RECORD EXTRACTS
────────────────────────────────────────

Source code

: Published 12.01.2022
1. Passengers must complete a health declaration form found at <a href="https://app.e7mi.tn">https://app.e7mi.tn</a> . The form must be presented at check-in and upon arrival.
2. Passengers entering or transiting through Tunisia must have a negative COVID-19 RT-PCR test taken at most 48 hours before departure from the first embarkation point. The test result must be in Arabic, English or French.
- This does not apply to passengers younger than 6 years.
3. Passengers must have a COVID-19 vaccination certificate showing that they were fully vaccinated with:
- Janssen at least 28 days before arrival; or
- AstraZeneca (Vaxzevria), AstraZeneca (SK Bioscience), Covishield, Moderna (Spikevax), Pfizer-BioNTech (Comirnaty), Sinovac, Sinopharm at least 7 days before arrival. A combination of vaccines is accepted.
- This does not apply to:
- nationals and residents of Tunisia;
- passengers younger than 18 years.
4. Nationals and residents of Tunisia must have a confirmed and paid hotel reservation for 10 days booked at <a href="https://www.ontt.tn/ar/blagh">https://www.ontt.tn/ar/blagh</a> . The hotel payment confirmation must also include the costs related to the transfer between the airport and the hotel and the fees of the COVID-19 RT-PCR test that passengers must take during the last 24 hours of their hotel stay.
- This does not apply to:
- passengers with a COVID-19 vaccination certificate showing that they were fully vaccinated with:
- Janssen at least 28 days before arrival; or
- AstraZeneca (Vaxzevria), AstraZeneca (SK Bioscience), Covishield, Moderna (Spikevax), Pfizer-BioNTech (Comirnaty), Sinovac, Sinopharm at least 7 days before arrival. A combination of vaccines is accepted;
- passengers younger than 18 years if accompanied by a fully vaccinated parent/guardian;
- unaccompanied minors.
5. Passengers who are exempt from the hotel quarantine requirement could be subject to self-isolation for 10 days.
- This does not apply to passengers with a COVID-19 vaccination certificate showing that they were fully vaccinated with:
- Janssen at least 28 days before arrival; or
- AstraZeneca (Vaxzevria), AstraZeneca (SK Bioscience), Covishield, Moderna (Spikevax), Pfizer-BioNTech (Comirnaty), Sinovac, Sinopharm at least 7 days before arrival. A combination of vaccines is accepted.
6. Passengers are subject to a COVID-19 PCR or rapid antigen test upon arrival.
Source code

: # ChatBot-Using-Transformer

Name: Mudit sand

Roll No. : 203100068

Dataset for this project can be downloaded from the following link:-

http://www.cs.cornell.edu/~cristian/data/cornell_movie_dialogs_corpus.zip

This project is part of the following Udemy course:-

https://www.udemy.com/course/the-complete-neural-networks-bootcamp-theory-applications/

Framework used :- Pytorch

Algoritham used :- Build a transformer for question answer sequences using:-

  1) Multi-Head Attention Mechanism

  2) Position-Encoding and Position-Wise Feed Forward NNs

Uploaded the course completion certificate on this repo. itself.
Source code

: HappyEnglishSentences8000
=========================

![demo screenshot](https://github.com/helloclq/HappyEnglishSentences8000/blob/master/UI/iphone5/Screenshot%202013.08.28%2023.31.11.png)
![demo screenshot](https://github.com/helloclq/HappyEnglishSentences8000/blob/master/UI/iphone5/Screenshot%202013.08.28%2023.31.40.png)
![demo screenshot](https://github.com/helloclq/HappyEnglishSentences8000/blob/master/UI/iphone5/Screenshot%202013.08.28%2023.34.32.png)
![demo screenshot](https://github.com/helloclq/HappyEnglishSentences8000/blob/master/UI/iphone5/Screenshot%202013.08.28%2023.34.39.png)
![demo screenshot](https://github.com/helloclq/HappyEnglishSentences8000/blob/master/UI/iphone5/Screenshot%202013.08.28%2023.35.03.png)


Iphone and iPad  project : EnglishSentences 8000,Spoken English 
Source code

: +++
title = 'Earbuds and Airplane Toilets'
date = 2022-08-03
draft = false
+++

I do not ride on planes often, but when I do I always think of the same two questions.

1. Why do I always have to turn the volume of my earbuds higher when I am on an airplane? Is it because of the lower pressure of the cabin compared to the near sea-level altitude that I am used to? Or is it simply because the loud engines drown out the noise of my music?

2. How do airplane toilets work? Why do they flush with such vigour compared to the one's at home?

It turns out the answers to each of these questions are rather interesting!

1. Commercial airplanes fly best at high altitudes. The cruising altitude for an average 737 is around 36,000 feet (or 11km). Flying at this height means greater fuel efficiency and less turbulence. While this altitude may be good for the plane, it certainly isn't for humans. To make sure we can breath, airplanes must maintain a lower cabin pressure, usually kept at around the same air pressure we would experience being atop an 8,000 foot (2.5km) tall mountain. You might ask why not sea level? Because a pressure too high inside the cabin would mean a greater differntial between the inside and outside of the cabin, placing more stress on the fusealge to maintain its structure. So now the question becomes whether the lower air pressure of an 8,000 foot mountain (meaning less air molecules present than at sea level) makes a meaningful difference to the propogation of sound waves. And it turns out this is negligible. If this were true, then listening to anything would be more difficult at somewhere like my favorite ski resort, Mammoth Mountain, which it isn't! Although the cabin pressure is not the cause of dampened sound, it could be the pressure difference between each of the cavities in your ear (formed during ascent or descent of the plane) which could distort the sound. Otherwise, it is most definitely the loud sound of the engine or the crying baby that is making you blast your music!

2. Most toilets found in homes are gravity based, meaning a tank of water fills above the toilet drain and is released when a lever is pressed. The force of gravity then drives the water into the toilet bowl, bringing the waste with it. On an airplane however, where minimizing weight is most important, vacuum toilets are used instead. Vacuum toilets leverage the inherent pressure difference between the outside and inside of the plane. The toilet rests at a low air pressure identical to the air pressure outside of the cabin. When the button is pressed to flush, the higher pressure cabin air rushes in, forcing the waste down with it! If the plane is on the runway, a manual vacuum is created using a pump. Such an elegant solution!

────────────────────────────────────────

PROBLEM STATEMENT
Write the records again exactly as they stand.

TASK RESULT
Source code

: Published 12.01.2022
1. Passengers must complete a health declaration form found at <a href="https://app.e7mi.tn">https://app.e7mi.tn</a> . The form must be presented at check-in and upon arrival.
2. Passengers entering or transiting through Tunisia must have a negative COVID-19 RT-PCR test taken at most 48 hours before departure from the first embarkation point. The test result must be in Arabic, English or French.
- This does not apply to passengers younger than 6 years.
3. Passengers must have a COVID-19 vaccination certificate showing that they were fully vaccinated with:
- Janssen at least 28 days before arrival; or
- AstraZeneca (Vaxzevria), AstraZeneca (SK Bioscience), Covishield, Moderna (Spikevax), Pfizer-BioNTech (Comirnaty), Sinovac, Sinopharm at least 7 days before arrival. A combination of vaccines is accepted.
- This does not apply to:
- nationals and residents of Tunisia;
- passengers younger than 18 years.
4. Nationals and residents of Tunisia must have a confirmed and paid hotel reservation for 10 days booked at <a href="https://www.ontt.tn/ar/blagh">https://www.ontt.tn/ar/blagh</a> . The hotel payment confirmation must also include the costs related to the transfer between the airport and the hotel and the fees of the COVID-19 RT-PCR test that passengers must take during the last 24 hours of their hotel stay.
- This does not apply to:
- passengers with a COVID-19 vaccination certificate showing that they were fully vaccinated with:
- Janssen at least 28 days before arrival; or
- AstraZeneca (Vaxzevria), AstraZeneca (SK Bioscience), Covishield, Moderna (Spikevax), Pfizer-BioNTech (Comirnaty), Sinovac, Sinopharm at least 7 days before arrival. A combination of vaccines is accepted;
- passengers younger than 18 years if accompanied by a fully vaccinated parent/guardian;
- unaccompanied minors.
5. Passengers who are exempt from the hotel quarantine requirement could be subject to self-isolation for 10 days.
- This does not apply to passengers with a COVID-19 vaccination certificate showing that they were fully vaccinated with:
- Janssen at least 28 days before arrival; or
- AstraZeneca (Vaxzevria), AstraZeneca (SK Bioscience), Covishield, Moderna (Spikevax), Pfizer-BioNTech (Comirnaty), Sinovac, Sinopharm at least 7 days before arrival. A combination of vaccines is accepted.
6. Passengers are subject to a COVID-19 PCR or rapid antigen test upon arrival.
Source code

: # ChatBot-Using-Transformer

Name: Mudit sand

Roll No. : 203100068

Dataset for this project can be downloaded from the following link:-

http://www.cs.cornell.edu/~cristian/data/cornell_movie_dialogs_corpus.zip

This project is part of the following Udemy course:-

https://www.udemy.com/course/the-complete-neural-networks-bootcamp-theory-applications/

Framework used :- Pytorch

Algoritham used :- Build a transformer for question answer sequences using:-

  1) Multi-Head Attention Mechanism

  2) Position-Encoding and Position-Wise Feed Forward NNs

Uploaded the course completion certificate on this repo. itself.
Source code

: HappyEnglishSentences8000
=========================

![demo screenshot](https://github.com/helloclq/HappyEnglishSentences8000/blob/master/UI/iphone5/Screenshot%202013.08.28%2023.31.11.png)
![demo screenshot](https://github.com/helloclq/HappyEnglishSentences8000/blob/master/UI/iphone5/Screenshot%202013.08.28%2023.31.40.png)
![demo screenshot](https://github.com/helloclq/HappyEnglishSentences8000/blob/master/UI/iphone5/Screenshot%202013.08.28%2023.34.32.png)
![demo screenshot](https://github.com/helloclq/HappyEnglishSentences8000/blob/master/UI/iphone5/Screenshot%202013.08.28%2023.34.39.png)
![demo screenshot](https://github.com/helloclq/HappyEnglishSentences8000/blob/master/UI/iphone5/Screenshot%202013.08.28%2023.35.03.png)


Iphone and iPad  project : EnglishSentences 8000,Spoken English 
Source code

: +++
title = 'Earbuds and Airplane Toilets'
date = 2022-08-03
draft = false
+++

I do not ride on planes often, but when I do I always think of the same two questions.

1. Why do I always have to turn the volume of my earbuds higher when I am on an airplane? Is it because of the lower pressure of the cabin compared to the near sea-level altitude that I am used to? Or is it simply because the loud engines drown out the noise of my music?

2. How do airplane toilets work? Why do they flush with such vigour compared to the one's at home?

It turns out the answers to each of these questions are rather interesting!

1. Commercial airplanes fly best at high altitudes. The cruising altitude for an average 737 is around 36,000 feet (or 11km). Flying at this height means greater fuel efficiency and less turbulence. While this altitude may be good for the plane, it certainly isn't for humans. To make sure we can breath, airplanes must maintain a lower cabin pressure, usually kept at around the same air pressure we would experience being atop an 8,000 foot (2.5km) tall mountain. You might ask why not sea level? Because a pressure too high inside the cabin would mean a greater differntial between the inside and outside of the cabin, placing more stress on the fusealge to maintain its structure. So now the question becomes whether the lower air pressure of an 8,000 foot mountain (meaning less air molecules present than at sea level) makes a meaningful difference to the propogation of sound waves. And it turns out this is negligible. If this were true, then listening to anything would be more difficult at somewhere like my favorite ski resort, Mammoth Mountain, which it isn't! Although the cabin pressure is not the cause of dampened sound, it could be the pressure difference between each of the cavities in your ear (formed during ascent or descent of the plane) which could distort the sound. Otherwise, it is most definitely the loud sound of the engine or the crying baby that is making you blast your music!

2. Most toilets found in homes are gravity based, meaning a tank of water fills above the toilet drain and is released when a lever is pressed. The force of gravity then drives the water into the toilet bowl, bringing the waste with it. On an airplane however, where minimizing weight is most important, vacuum toilets are used instead. Vacuum toilets leverage the inherent pressure difference between the outside and inside of the plane. The toilet rests at a low air pressure identical to the air pressure outside of the cabin. When the button is pressed to flush, the higher pressure cabin air rushes in, forcing the waste down with it! If the plane is on the runway, a manual vacuum is created using a pump. Such an elegant solution!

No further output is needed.